This is an appeal from an order denying
appellant’s RCr 11.42 motion alleging ineffective assistance of
counsel on a guilty plea.
Appellant maintains that his
counsel’s performance was deficient because counsel allowed him
to plead guilty to an offense of which appellant could not have
been found guilty, because counsel failed to move for a mental
examination of appellant, and because counsel failed to
challenge the chain of custody of certain evidence.
In
reviewing the record, we cannot say that appellant’s counsel
rendered ineffective assistance on any of the above grounds.
Hence, we affirm.
On July 16, 1997, appellant, Robert Hayden, was
indicted in Indictment No. 97-CR-00062 for second-degree
burglary.
On that same date, Hayden was also indicted in
Indictment No. 97-CR-00063 for first-degree rape and seconddegree burglary.
On August 21, 1997, Hayden was indicted in
Indictment No. 97-CR-00102 for possession of a forged instrument
in the second degree.
The charges in Indictment No. 97-CR-00063
stemmed from an incident wherein Hayden broke into the victim’s
home during the middle of the night on March 19, 1996, and
forcibly raped her.
The charge in Indictment No. 97-CR-00062
stemmed from an incident where Hayden again tried to break into
the same victim’s home on an evening in January of 1997, while
the victim was home.
The charge in Indictment No. 97-CR-00102
was the result of Hayden cashing a forged check.

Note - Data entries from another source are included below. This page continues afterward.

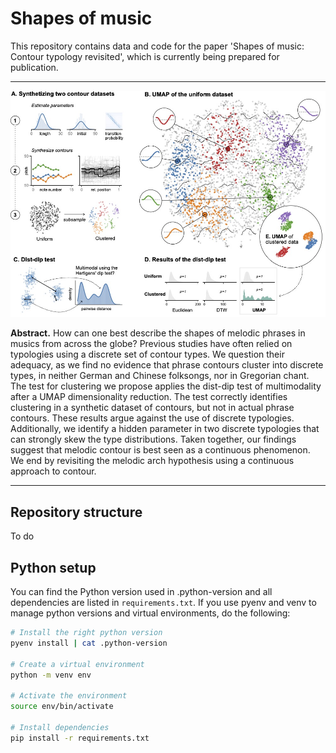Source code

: Shapes of music
===============

This repository contains data and code for the paper 'Shapes of music: Contour typology revisited', which is currently being prepared for publication.

---


<img src="figures/synthetic-contours/synthetic-contours.jpg?raw=true" width="800" 
    title="Three approaches to mode classification in plainchant compared">


**Abstract.** How can one best describe the shapes of melodic phrases in musics from across the globe? Previous studies have often relied on typologies using a discrete set of contour types. We question their adequacy, as we find no evidence that phrase contours cluster into discrete types, in neither German and Chinese folksongs, nor in Gregorian chant. The test for clustering we propose applies the dist-dip test of multimodality after a UMAP dimensionality reduction. The test correctly identifies clustering in a synthetic dataset of contours, but not in actual phrase contours. These results argue against the use of discrete typologies. Additionally, we identify a hidden parameter in two discrete typologies that can strongly skew the type distributions. Taken together, our findings suggest that melodic contour is best seen as a continuous phenomenon. We end by revisiting the melodic arch hypothesis using a continuous approach to contour.

---

Repository structure
-------------------

To do 


Python setup
------------

You can find the Python version used in .python-version and all dependencies are listed in `requirements.txt`. If you use pyenv and venv to manage python versions and virtual environments, do the following:

```bash
# Install the right python version
pyenv install | cat .python-version

# Create a virtual environment
python -m venv env

# Activate the environment
source env/bin/activate

# Install dependencies
pip install -r requirements.txt
```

On September 18, 1997, the indictments in 97-CR-00062
and 97-CR-00063 were both amended to include the status offense
of being a first-degree persistent felony offender (“PFO I”).
Indictment No. 97-CR-00192 was also amended on that date to
include the charge of PFO I.
On March 25, 1998, pursuant to a plea agreement,
Hayden pled guilty to:
second-degree burglary under Indictment
No. 97-CR-00062 for which the recommended sentence was ten (10)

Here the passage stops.